Base R and the tidyverse

tyluRp · November 20, 2017, 2:43am

"Those who do not understand base functions are doomed to replace them".

What do you guys think? Do R users need a solid understanding of base R before learning the tidyverse? What about users that want to develop R packages?

nutterb · November 20, 2017, 12:07pm

I think you present a false premise. First, replacing a base function isn't inherently bad. Second, base R functions and the tidyverse are not distinct skill sets. I'd argue there's a substantial intersection in that Venn diagram.

Regardless, the question focuses entirely on the wrong issue. As far as writing code goes, the R user needs to understand how to get the job done in a scientifically valid way. Prior to that, however, the R user needs to understand the subject matter of the data being analyzed.

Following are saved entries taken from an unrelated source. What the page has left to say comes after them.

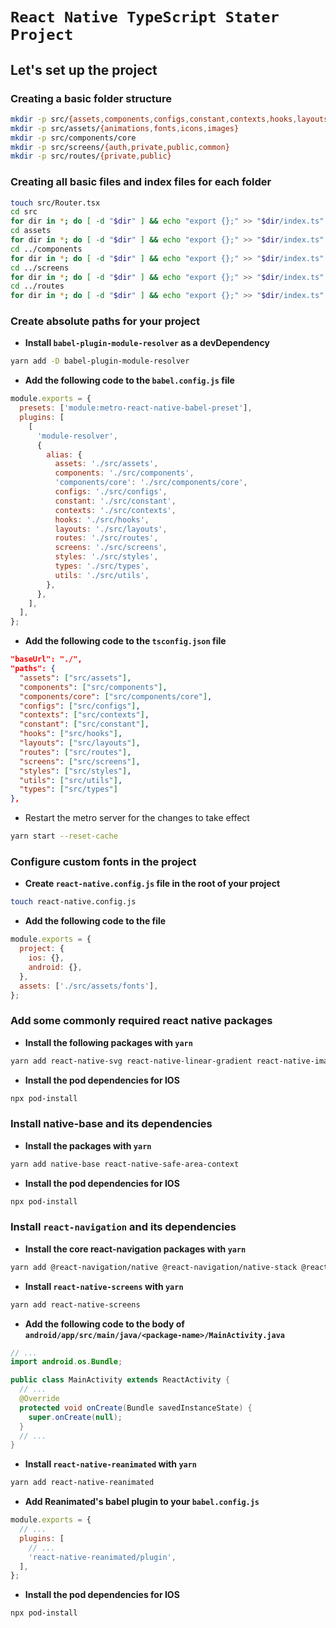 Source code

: # `React Native TypeScript Stater Project`

## Let's set up the project

### Creating a basic folder structure

```sh
mkdir -p src/{assets,components,configs,constant,contexts,hooks,layouts,routes,screens,styles,types,utils}
mkdir -p src/assets/{animations,fonts,icons,images}
mkdir -p src/components/core
mkdir -p src/screens/{auth,private,public,common}
mkdir -p src/routes/{private,public}
```

### Creating all basic files and index files for each folder

```sh
touch src/Router.tsx
cd src
for dir in *; do [ -d "$dir" ] && echo "export {};" >> "$dir/index.ts" ; done
cd assets
for dir in *; do [ -d "$dir" ] && echo "export {};" >> "$dir/index.ts" ; done
cd ../components
for dir in *; do [ -d "$dir" ] && echo "export {};" >> "$dir/index.ts" ; done
cd ../screens
for dir in *; do [ -d "$dir" ] && echo "export {};" >> "$dir/index.ts" ; done
cd ../routes
for dir in *; do [ -d "$dir" ] && echo "export {};" >> "$dir/index.ts" ; done
```

### Create absolute paths for your project

- **Install `babel-plugin-module-resolver` as a devDependency**

```sh
yarn add -D babel-plugin-module-resolver
```

- **Add the following code to the `babel.config.js` file**

```js
module.exports = {
  presets: ['module:metro-react-native-babel-preset'],
  plugins: [
    [
      'module-resolver',
      {
        alias: {
          assets: './src/assets',
          components: './src/components',
          'components/core': './src/components/core',
          configs: './src/configs',
          constant: './src/constant',
          contexts: './src/contexts',
          hooks: './src/hooks',
          layouts: './src/layouts',
          routes: './src/routes',
          screens: './src/screens',
          styles: './src/styles',
          types: './src/types',
          utils: './src/utils',
        },
      },
    ],
  ],
};
```

- **Add the following code to the `tsconfig.json` file**

```json
"baseUrl": "./",
"paths": {
  "assets": ["src/assets"],
  "components": ["src/components"],
  "components/core": ["src/components/core"],
  "configs": ["src/configs"],
  "contexts": ["src/contexts"],
  "constant": ["src/constant"],
  "hooks": ["src/hooks"],
  "layouts": ["src/layouts"],
  "routes": ["src/routes"],
  "screens": ["src/screens"],
  "styles": ["src/styles"],
  "utils": ["src/utils"],
  "types": ["src/types"]
},
```

- Restart the metro server for the changes to take effect

```sh
yarn start --reset-cache
```

### Configure custom fonts in the project

- **Create `react-native.config.js` file in the root of your project**

```sh
touch react-native.config.js
```

- **Add the following code to the file**

```js
module.exports = {
  project: {
    ios: {},
    android: {},
  },
  assets: ['./src/assets/fonts'],
};
```

### Add some commonly required react native packages

- **Install the following packages with `yarn`**

```sh
yarn add react-native-svg react-native-linear-gradient react-native-image-crop-picker react-native-sms-retriever lottie-ios lottie-react-native @react-native-async-storage/async-storage @react-native-community/netinfo @react-native-community/clipboard
```

- **Install the pod dependencies for IOS**

```sh
npx pod-install
```

### Install native-base and its dependencies

- **Install the packages with `yarn`**

```sh
yarn add native-base react-native-safe-area-context
```

- **Install the pod dependencies for IOS**

```sh
npx pod-install
```

### Install `react-navigation` and its dependencies

- **Install the core react-navigation packages with `yarn`**

```sh
yarn add @react-navigation/native @react-navigation/native-stack @react-navigation/bottom-tabs @react-navigation/drawer
```

- **Install `react-native-screens` with `yarn`**

```sh
yarn add react-native-screens
```

- **Add the following code to the body of `android/app/src/main/java/<package-name>/MainActivity.java`**

```java
// ...
import android.os.Bundle;

public class MainActivity extends ReactActivity {
  // ...
  @Override
  protected void onCreate(Bundle savedInstanceState) {
    super.onCreate(null);
  }
  // ...
}
```

- **Install `react-native-reanimated` with `yarn`**

```sh
yarn add react-native-reanimated
```

- **Add Reanimated's babel plugin to your `babel.config.js`**

```js
module.exports = {
  // ...
  plugins: [
    // ...
    'react-native-reanimated/plugin',
  ],
};
```

- **Install the pod dependencies for IOS**

```sh
npx pod-install
```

The question really ought to be, "Do R users need a solid understanding of base R before learning the tidyverse in order to correctly conduct analyses for their subject matter?" The answer is a resounding no; but if (and when) they do understand base R, their toolset to tackle scientifically valid analyses will be enhanced.

The question of what toolset is more essential is a side show. There are more important things to concern ourselves with.

tyluRp · November 20, 2017, 12:53pm

Agreed. I'm wondering what's outside that intersection, if there is any.

This was something I was also thinking about. People who need to get the job done quickly versus people who want to develop R packages. Would a solid understanding of base R help someone who eventually wants to develop R packages?

This is a good point. I don't want to waste peoples time by asking which toolkit is more essential. I should rephrase my question by asking if base R is important to understand for a user who wants to develop R packages. Also, I'm curious if this extra abstraction (i.e. the tidyverse making base R more readable, easier to use) comes at a cost.

mungojam · November 20, 2017, 1:00pm

Good question. It's been funny going back through my old code as I try and package it up. Back then I didn't know the tidyverse dialect (as I like to think of it), but now I tend to use it wherever possible as I find it safer and easier to understand.

I am tending to push new users towards using the tidyverse as early as possible, but most are starting with the free Intro to R course on datacamp which covers base R.

I think people could be at a disadvantage if they didn't know base R and were then given some to work with but the same could be said for any language that somebody hasn't learnt or any alternative style of programming.

nutterb · November 20, 2017, 1:10pm

I understood the quote wasn't yours, and I apologize if I came off as critical toward you. I should have taken steps to make that clear in my response.

This is a more interesting question, and one which I've personally been exploring for some time now. My personal feeling is that there is a moderate benefit to understanding base R when developing packages. My justification is that, in most cases, base R is faster than tidyverse equivalents. The counter-argument is, of course, that it's usually a matter of 3-5 microseconds per call. In most cases, that small a change isn't by itself enough to warrant avoiding tidyverse stuff.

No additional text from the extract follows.